(Source data)

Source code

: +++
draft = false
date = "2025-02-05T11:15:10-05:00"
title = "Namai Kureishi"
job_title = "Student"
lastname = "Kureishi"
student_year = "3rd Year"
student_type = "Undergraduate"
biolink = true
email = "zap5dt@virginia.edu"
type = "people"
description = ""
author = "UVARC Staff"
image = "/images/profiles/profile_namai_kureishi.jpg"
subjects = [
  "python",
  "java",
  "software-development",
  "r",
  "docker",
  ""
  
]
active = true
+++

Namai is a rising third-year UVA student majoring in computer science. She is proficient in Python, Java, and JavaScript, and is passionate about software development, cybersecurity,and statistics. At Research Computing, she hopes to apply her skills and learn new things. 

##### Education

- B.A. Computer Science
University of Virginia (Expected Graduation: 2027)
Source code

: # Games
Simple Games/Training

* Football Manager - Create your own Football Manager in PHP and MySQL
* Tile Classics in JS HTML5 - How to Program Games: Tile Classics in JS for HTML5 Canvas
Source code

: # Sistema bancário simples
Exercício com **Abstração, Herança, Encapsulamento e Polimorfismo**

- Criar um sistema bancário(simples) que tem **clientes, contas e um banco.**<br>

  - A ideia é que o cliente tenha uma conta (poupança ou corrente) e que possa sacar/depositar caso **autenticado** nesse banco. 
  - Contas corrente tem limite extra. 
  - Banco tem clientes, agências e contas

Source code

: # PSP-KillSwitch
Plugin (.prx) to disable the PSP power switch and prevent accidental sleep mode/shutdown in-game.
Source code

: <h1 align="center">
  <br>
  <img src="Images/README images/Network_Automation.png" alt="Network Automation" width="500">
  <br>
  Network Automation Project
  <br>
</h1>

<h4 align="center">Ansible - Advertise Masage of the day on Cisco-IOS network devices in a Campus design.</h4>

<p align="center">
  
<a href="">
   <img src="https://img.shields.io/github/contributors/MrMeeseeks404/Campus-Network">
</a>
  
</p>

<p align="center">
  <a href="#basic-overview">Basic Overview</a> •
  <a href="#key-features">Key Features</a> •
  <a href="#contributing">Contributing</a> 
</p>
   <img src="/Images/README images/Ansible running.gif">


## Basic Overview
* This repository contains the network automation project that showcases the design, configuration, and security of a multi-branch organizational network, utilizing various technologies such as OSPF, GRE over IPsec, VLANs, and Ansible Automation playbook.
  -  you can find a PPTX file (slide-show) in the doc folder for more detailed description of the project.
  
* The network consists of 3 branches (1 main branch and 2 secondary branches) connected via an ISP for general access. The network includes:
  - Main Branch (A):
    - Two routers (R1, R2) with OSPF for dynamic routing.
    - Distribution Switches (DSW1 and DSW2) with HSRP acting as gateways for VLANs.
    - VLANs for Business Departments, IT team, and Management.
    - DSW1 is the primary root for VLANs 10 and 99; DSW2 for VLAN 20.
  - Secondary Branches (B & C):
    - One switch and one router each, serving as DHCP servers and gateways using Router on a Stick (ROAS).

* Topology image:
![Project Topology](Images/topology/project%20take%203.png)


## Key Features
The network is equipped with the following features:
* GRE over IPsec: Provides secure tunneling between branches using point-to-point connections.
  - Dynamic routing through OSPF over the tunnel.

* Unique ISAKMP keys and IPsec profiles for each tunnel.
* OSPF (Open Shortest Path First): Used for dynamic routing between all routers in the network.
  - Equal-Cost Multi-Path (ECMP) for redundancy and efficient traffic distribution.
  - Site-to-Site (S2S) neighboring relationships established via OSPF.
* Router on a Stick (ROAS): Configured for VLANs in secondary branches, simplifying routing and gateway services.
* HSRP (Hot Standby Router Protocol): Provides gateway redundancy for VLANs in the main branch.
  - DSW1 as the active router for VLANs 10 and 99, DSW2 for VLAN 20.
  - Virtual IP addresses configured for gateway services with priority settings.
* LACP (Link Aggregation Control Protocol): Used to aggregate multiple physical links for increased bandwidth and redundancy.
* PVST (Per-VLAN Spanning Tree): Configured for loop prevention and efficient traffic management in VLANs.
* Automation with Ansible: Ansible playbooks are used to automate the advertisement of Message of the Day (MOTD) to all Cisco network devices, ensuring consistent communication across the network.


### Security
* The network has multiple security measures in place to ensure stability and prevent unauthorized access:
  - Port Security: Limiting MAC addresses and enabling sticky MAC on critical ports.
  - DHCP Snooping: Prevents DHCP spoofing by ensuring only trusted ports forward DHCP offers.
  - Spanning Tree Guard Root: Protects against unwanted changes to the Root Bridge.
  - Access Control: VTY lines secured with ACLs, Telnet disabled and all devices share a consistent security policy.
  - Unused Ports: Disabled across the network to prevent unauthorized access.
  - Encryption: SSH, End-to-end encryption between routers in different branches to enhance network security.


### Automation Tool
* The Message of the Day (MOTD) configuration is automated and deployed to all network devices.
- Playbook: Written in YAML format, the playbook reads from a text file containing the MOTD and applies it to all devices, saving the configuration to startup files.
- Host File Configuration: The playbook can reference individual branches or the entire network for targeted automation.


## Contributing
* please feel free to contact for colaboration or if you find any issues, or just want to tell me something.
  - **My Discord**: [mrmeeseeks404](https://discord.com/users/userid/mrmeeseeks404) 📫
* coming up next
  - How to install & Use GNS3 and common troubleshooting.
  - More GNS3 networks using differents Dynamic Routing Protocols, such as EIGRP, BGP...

Task details:
Please make your reply exactly the lines from the one containing "- Encryption: SSH, End-to-end" through the end of the entries above, and nothing more.

Result for this task:
  - Encryption: SSH, End-to-end encryption between routers in different branches to enhance network security.


### Automation Tool
* The Message of the Day (MOTD) configuration is automated and deployed to all network devices.
- Playbook: Written in YAML format, the playbook reads from a text file containing the MOTD and applies it to all devices, saving the configuration to startup files.
- Host File Configuration: The playbook can reference individual branches or the entire network for targeted automation.


## Contributing
* please feel free to contact for colaboration or if you find any issues, or just want to tell me something.
  - **My Discord**: [mrmeeseeks404](https://discord.com/users/userid/mrmeeseeks404) 📫
* coming up next
  - How to install & Use GNS3 and common troubleshooting.
  - More GNS3 networks using differents Dynamic Routing Protocols, such as EIGRP, BGP...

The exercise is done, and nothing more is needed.